No Comment Strikes Again:  Whether you ignore the reporter’s call or say “no comment,” you’ve just damaged your business.  CEOs and business owners need to embrace the fact that “no comment” is not a smart public relations tactic.  The public, shareholders, potential clients and employees see it as hiding, dodging, or stalling — all hurtful to the company’s image because you now look guilty as charged.  Business leaders need to rise above their personal opinions of reporters and make a media call work in their favor.  At the end of each day, you’ve either helped or hurt the company’s bottom line.  There’s too much competition today to take such a huge step backwards.
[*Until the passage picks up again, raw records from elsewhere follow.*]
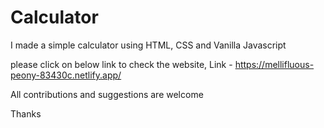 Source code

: # Calculator
I made a simple calculator using HTML, CSS and Vanilla Javascript

please click on below link to check the website, 
Link - https://mellifluous-peony-83430c.netlify.app/

All contributions and suggestions are welcome

Thanks
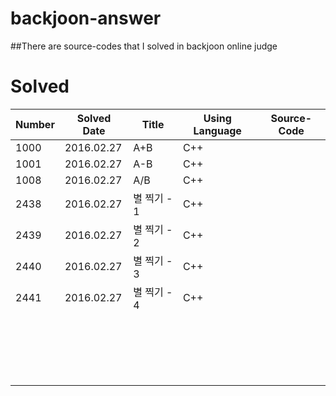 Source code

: # backjoon-answer
##There are source-codes that I solved in backjoon online judge


# Solved
| **Number**      | **Solved Date**      | **Title**                                     | **Using Language**                | **Source-Code**  |
|-----------|-----------|----------------------------------------------|-----------------------------|---|
| 1000 | 2016.02.27 | A+B  | C++ |                                     |                             |   |
| 1001 | 2016.02.27 | A-B  | C++ |                                     |                             |   |
| 1008 | 2016.02.27 | A/B  | C++ |                                     |                             |   |
| 2438 | 2016.02.27 | 별 찍기 - 1 | C++ |                               |                             |   |
| 2439 | 2016.02.27 | 별 찍기 - 2 | C++ |                               |                             |   |
| 2440 | 2016.02.27 | 별 찍기 - 3 | C++ |                               |                             |   |
| 2441 | 2016.02.27 | 별 찍기 - 4 | C++ |                               |                             |   |
|           |           |                                              |                             |   |
|           |           |                                              |                             |   |
|           |           |                                              |                             |   |
|           |           |                                              |                             |   |
|           |           |                                              |                             |   |
|           |           |                                              |                             |   |
|           |           |                                              |                             |   |
|           |           |                                              |                             |   |
|           |           |                                              |                             |   |
|           |           |                                              |                             |   |
|           |           |                                              |                             |   |
|           |           |                                              |                             |   |
|           |           |                                              |                             |   |
|           |           |                                              |                             |   |
|           |           |                                              |                             |   |
|           |           |                                              |                             |   |
|           |           |                                              |                             |   |
|           |           |                                              |                             |   |
|           |           |                                              |                             |   |

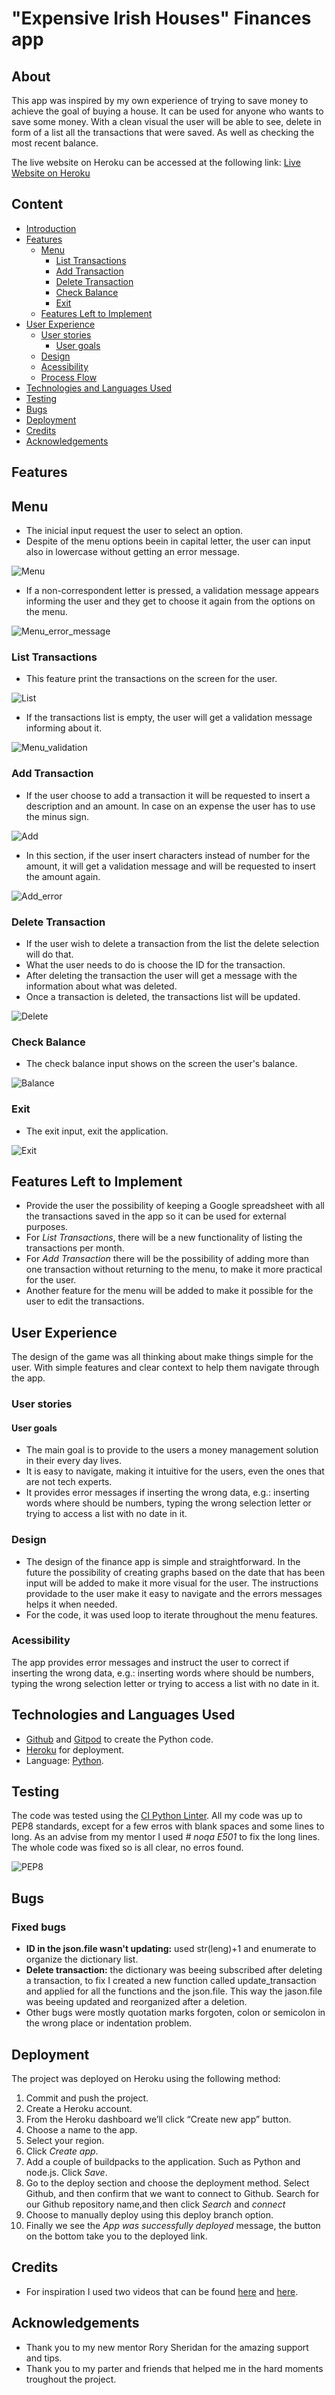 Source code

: # "Expensive Irish Houses" Finances app

## About
This app was inspired by my own experience of trying to save money to achieve the goal of buying a house. It can be used for anyone who wants to save some money.
With a clean visual the user will be able to see, delete in form of a list all the transactions that were saved. As well as checking the most recent balance.

The live website on Heroku can be accessed at the following link: [Live Website on Heroku](https://expensive-irish-houses.herokuapp.com/)

## Content
* [Introduction](#expensive-irish-houses-finances-app)
* [Features](#features)
    * [Menu](#menu)
        * [List Transactions](#list-transactions)
        * [Add Transaction](#add-transaction)
        * [Delete Transaction](#delete-transaction)
        * [Check Balance](#check-balance)
        * [Exit](#exit)
    * [Features Left to Implement](#features-left-to-implement)
* [User Experience](#user-experience)
    * [User stories](#user-stories)
        * [User goals](#user-goals)
    * [Design](#design)
    * [Acessibility](#acessibility)
    * [Process Flow](process-flow)
* [Technologies and Languages Used](#technologies-and-languages-used)   
* [Testing](#testing)
* [Bugs](#bugs)    
* [Deployment](#deployment)
* [Credits](#credits)
* [Acknowledgements](#acknowledgements)

## Features
## Menu
* The inicial input request the user to select an option.
* Despite of the menu options beein in capital letter, the user can input also in lowercase without getting an error message.

![Menu](./assets/images/menu_eih.JPG)

* If a non-correspondent letter is pressed, a validation message appears informing the user and they get to choose it again from the options on the menu.

![Menu_error_message](./assets/images/menu_error_eih.JPG)

### **List Transactions**
* This feature print the transactions on the screen for the user.

![List](./assets/images/list_eih.JPG)

* If the transactions list is empty, the user will get a validation message informing about it.

![Menu_validation](./assets/images/menu_validation_eih.JPG)

### **Add Transaction**
* If the user choose to add a transaction it will be requested to insert a description and an amount. In case on an expense the user has to use the minus sign.

![Add](./assets/images/add_eih.JPG)

* In this section, if the user insert characters instead of number for the amount, it will get a validation message and will be requested to insert the amount again.

![Add_error](./assets/images/add_error_eih.JPG)

### **Delete Transaction**
* If the user wish to delete a transaction from the list the delete selection will do that. 
* What the user needs to do is choose the ID for the transaction. 
* After deleting the transaction the user will get a message with the information about what was deleted.
* Once a transaction is deleted, the transactions list will be updated.

![Delete](./assets/images/delete_eih.JPG)

### **Check Balance**
* The check balance input shows on the screen the user's balance.

![Balance](./assets/images/balance_eih.JPG)

### **Exit**
* The exit input, exit the application.

![Exit](./assets/images/exit_eih.JPG)

## Features Left to Implement
* Provide the user the possibility of keeping a Google spreadsheet with all the transactions saved in the app so it can be used for external purposes.
* For *List Transactions*, there will be a new functionality of listing the transactions per month.
* For *Add Transaction* there will be the possibility of adding more than one transaction without returning to the menu, to make it more practical for the user.
* Another feature for the menu will be added to make it possible for the user to edit the transactions.

## User Experience
The design of the game was all thinking about make things simple for the user. With simple features and clear context to help them navigate through the app.

### User stories
#### User goals
* The main goal is to provide to the users a money management solution in their every day lives.
* It is easy to navigate, making it intuitive for the users, even the ones that are not tech experts.
* It provides error messages if inserting the wrong data, e.g.: inserting words where should be numbers, typing the wrong selection letter or trying to access a list with no date in it.

### Design
* The design of the finance app is simple and straightforward. In the future the possibility of creating graphs based on the date that has been input will be added to make it more visual for the user. The instructions providade to the user make it easy to navigate and the errors messages helps it when needed.
* For the code, it was used loop to iterate throughout the menu features.

### Acessibility
The app provides error messages and instruct the user to correct if inserting the wrong data, e.g.: inserting words where should be numbers, typing the wrong selection letter or trying to access a list with no date in it.

## Technologies and Languages Used
* [Github](https://github.com/) and [Gitpod](https://www.gitpod.io/) to create the Python code.
* [Heroku](https://www.heroku.com/) for deployment.
* Language: [Python](https://www.python.org/).

## Testing
The code was tested using the [CI Python Linter](https://pep8ci.herokuapp.com/). All my code was up to PEP8 standards, except for a few erros with blank spaces and some lines to long. As an advise from my mentor I used *# noqa E501* to fix the long lines. The whole code was fixed so is all clear, no erros found.

![PEP8](./assets/images/pep8_eih.JPG)

## Bugs
### Fixed bugs
* **ID in the json.file wasn't updating:** used str(leng)+1 and enumerate to organize the dictionary list.
* **Delete transaction:** the dictionary was beeing subscribed after deleting a transaction, to fix I created a new function called update_transaction and applied for all the functions and the json.file. This way the jason.file was beeing updated and reorganized after a deletion.
* Other bugs were mostly quotation marks forgoten, colon or semicolon in the wrong place or indentation problem.

## Deployment
The project was deployed on Heroku using the following method:
1. Commit and push the project.
2. Create a Heroku account.
3. From the Heroku dashboard  we’ll click “Create new app” button.
4. Choose a name to the app.
5. Select your region. 
6. Click *Create app*. 
7. Add a couple of buildpacks to the application. Such as Python and node.js. Click *Save*.
8. Go to the deploy section and choose the deployment method. Select Github, and then confirm that we want to connect to Github. Search for our Github repository name,and then  click *Search* and *connect*  
9. Choose to  manually deploy using this deploy branch option.  
10. Finally we see the *App was successfully deployed* message, the button on the bottom take you to the deployed link.

## Credits
* For inspiration I used two videos that can be found [here](https://www.youtube.com/watch?v=IbdgcUqWSeo&t=194s) and [here](https://www.youtube.com/watch?v=A3PRB1Wc0UA).

## Acknowledgements
* Thank you to my new mentor Rory Sheridan for the amazing support and tips.
* Thank you to my parter and friends that helped me in the hard moments troughout the project.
Today’s Virginian-Pilot reported that a Virginia Beach nursing home is one of the worst-performing facilities in the country, according to the Centers for Medicare and Medicaid Services.  A call to the CEO “was not returned,” the article said.  The nursing home probably knew this story was coming.  Its communications strategy should have included a media relations plan that mapped out how to handle a media call pertaining to a negative story.  It should have laid out potential ways to get something positive in the story to leverage the negative facts being reported.

The CEO could have talked about improvements since the inspection, upcoming policy changes, immediate changes, etc.  But, because of no apparent media plan, the public now sees that nursing home as cheap, arrogant and abusing the elderly.  And the news gets worse for this company thanks to the Internet.  If potential customers Google the nursing home’s name in the future under various terms, no doubt this story will surface.  And they will not read one positive statement by the CEO, who blew the opportunity.

Who Stepped Up

Seize All Publicity Opportunities: That’s what smart businesses do. You frequently see them in The Virginian-Pilot’s Local Scene, Inside Business’ Data page, and Port Folio Weekly’s Eye section. Smart businesses do not solely rely on huge, one-time publicity events because the impact is fleeting. The key to success is building a pattern of positive publicity that has a powerful impact when accumulated over time. These smaller opportunities keep your product, service, issue or cause in front of clients and potential clients while you work on larger publicity pieces. Businesses will only get so many bites at the apple in a small media market like Hampton Roads. Going after the minor publicity opportunities is an excellent way to offset that circumstance and maintain a consistent drumbeat of your brand.